Usage: call mc.MetricsV1beta1().PodMetricses("").List(...) (mirrors existing nodeUsage), join to pods by namespace/name. Best-effort — zero when metrics-server absent or RBAC not escalated. Pod metrics may require the escalated role (see §8); degrade gracefully.

6.3 Control-plane

Migration 00005_pod_metrics.sql: append-only pod_metrics (cluster_id, namespace, name, recorded_at, cpu_usage_milli, mem_usage_bytes, cpu_request_milli, cpu_limit_milli, mem_request_bytes, mem_limit_bytes). Add the usage/request/limit columns to pods for “latest” reads.
Reuse the metrics retention/plan-gating pattern from metrics_api.go (free 24h / pro 7d / enterprise 30d).
Endpoints: GET /v1/clusters/{id}/pods/{namespace}/{name} (detail incl. latest usage), GET /v1/clusters/{id}/pods/{namespace}/{name}/metrics (bucketed time-series).

6.4 Dashboard

Pod detail drawer/modal: usage tiles (CPU/mem usage vs request/limit, % bars), Recharts time-series (reuse components/charts/), restart/age/owner metadata.
Add CPU/Mem columns to the /pods table (sortable).

Phase 2 acceptance

Pod drawer shows live CPU/mem and request/limit; chart renders within plan retention window.
Clusters without metrics-server (or without escalated role) show “metrics unavailable” rather than erroring.

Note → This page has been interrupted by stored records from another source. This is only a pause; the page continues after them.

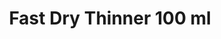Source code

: ---
layout: product
title: "Fast Dry Thinner 100 ml"
price: "850" 
desc: "Razređivač"
img_path: "/assets/img/ABT113.jpg"
brand: "Abteilung 502"
available: true
special_offer: false
new: false
soon: false
cat: "050000"
subcat: "050500"
subsubcat: "00"
sifra: "ABT113"
popular: true
---
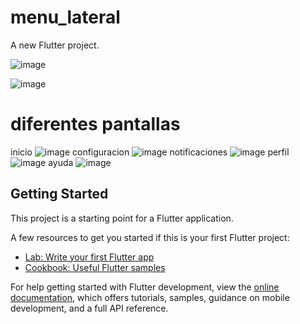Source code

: # menu_lateral

A new Flutter project.

![image](https://github.com/user-attachments/assets/deb6da3d-13eb-42ad-a436-900b7c9e0fcf)

![image](https://github.com/user-attachments/assets/889fae4a-ce41-4b2d-b33b-9d44489beae0)


# diferentes pantallas
inicio
![image](https://github.com/user-attachments/assets/29ce3770-6c35-45cc-b388-99f30a903f73)
configuracion
![image](https://github.com/user-attachments/assets/737511b7-8b5e-478d-9c22-96dbf88d414b)
notificaciones
![image](https://github.com/user-attachments/assets/99dce20f-bd43-43b7-9cd8-8f914284e57a)
perfil
![image](https://github.com/user-attachments/assets/784309e7-f930-465b-b9e6-c9d02cba1f12)
ayuda
![image](https://github.com/user-attachments/assets/7cb1e8cd-2539-48fd-92e2-abfe49bb6bfd)



## Getting Started

This project is a starting point for a Flutter application.

A few resources to get you started if this is your first Flutter project:

- [Lab: Write your first Flutter app](https://docs.flutter.dev/get-started/codelab)
- [Cookbook: Useful Flutter samples](https://docs.flutter.dev/cookbook)

For help getting started with Flutter development, view the
[online documentation](https://docs.flutter.dev/), which offers tutorials,
samples, guidance on mobile development, and a full API reference.
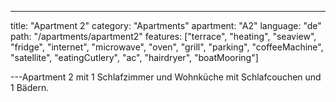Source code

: ---

title: "Apartment 2"
category: "Apartments"
apartment: "A2"
language: "de"
path: "/apartments/apartment2"
features: ["terrace",
"heating",
"seaview",
"fridge",
"internet",
"microwave",
"oven",
"grill",
"parking",
"coffeeMachine",
"satellite",
"eatingCutlery",
"ac",
"hairdryer",
"boatMooring"]

---Apartment 2 mit 1 Schlafzimmer und Wohnküche mit Schlafcouchen und 1 Bädern.
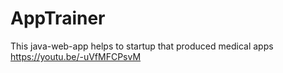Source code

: # AppTrainer
This java-web-app helps to startup that produced medical apps
https://youtu.be/-uVfMFCPsvM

7. Phase 3 — Live Log Streaming

Outcome: From a pod, “View logs” opens a live tail of a chosen container, streamed browser←CP←agent.

7.1 Transport (new, reusable)

Agent↔CP: persistent WebSocket initiated by the agent (preserves outbound-only). Agent dials wss://<cp>/v1/agent/stream, authenticates with the agent key (X-Niro-Agent-Key), then multiplexes stream sessions. Coexists with existing long-poll commands; the command envelope (contract/command.go) is already designed transport-agnostic.
Log session lifecycle:
1. Browser calls POST /v1/clusters/{id}/pods/{ns}/{name}/logs {container, follow, tailLines, sinceSeconds} → CP returns a streamId.
2. CP sends a start-log-stream frame to that cluster’s agent over the WS.
3. Agent runs cs.CoreV1().Pods(ns).GetLogs(name, &PodLogOptions{Follow:true,...}).Stream(ctx) and pushes chunks back over the WS, tagged streamId.
4. CP relays chunks to the browser via SSE GET /v1/streams/{streamId} (EventSource) — or WS if duplex needed.
5. Browser closing the SSE / DELETE /v1/streams/{streamId} → CP sends stop → agent cancels the stream ctx.
Backpressure & limits: per-stream byte/line cap, idle timeout, max concurrent streams per cluster/org. Drop with a visible “stream throttled/ended” notice rather than unbounded buffering.

7.2 Contract

New frame/command types in contract/: CommandStartLogStream, CommandStopLogStream, plus a StreamChunk{StreamID, Seq, Data, EOF, Err} envelope. Add WS frame types (control vs data).

7.3 Control-plane

New internal/stream/ hub: registry of connected agents (clusterID→WS conn) and active browser subscribers (streamId→SSE writer). Relays chunks, enforces auth (browser must own a cluster in its org subtree; agent must match clusterID), applies limits.
Endpoints: GET /v1/agent/stream (WS, withAgentAuth), POST .../logs + GET /v1/streams/{id} (SSE) + DELETE /v1/streams/{id} (withUser).
Multi-replica note: if CP runs >1 replica (the repo already does zero-downtime rollouts), agent WS and browser SSE may land on different replicas. Use sticky routing for the stream pair, or a lightweight pub/sub (e.g. Postgres LISTEN/NOTIFY or in-cluster broker). Flag as a design spike before build.

7.4 Agent

New internal/stream/ client: maintains the WS, handles start/stop-log-stream, spawns a goroutine per stream calling GetLogs(...).Stream(), forwards chunks, honors ctx cancel. Requires the escalated pods/log RBAC — feature is inert (returns a clear “logs not enabled” error) when the role isn’t granted.

7.5 Dashboard

Log viewer (drawer/full-screen): container selector, follow toggle, tail-lines, pause/resume, clear, wrap, copy/download buffer, search-in-buffer. Consume via EventSource. Auto-reconnect with resume hint.

Phase 3 acceptance

Selecting a pod/container streams live logs within ~1s; new lines append in real time.
Closing the viewer terminates the agent-side stream (verify ctx cancel, no leaked goroutines).
Clusters without the escalated role show “Log streaming not enabled for this cluster” with enablement instructions.
Stream limits enforced; multi-replica path resolved (sticky or pub/sub).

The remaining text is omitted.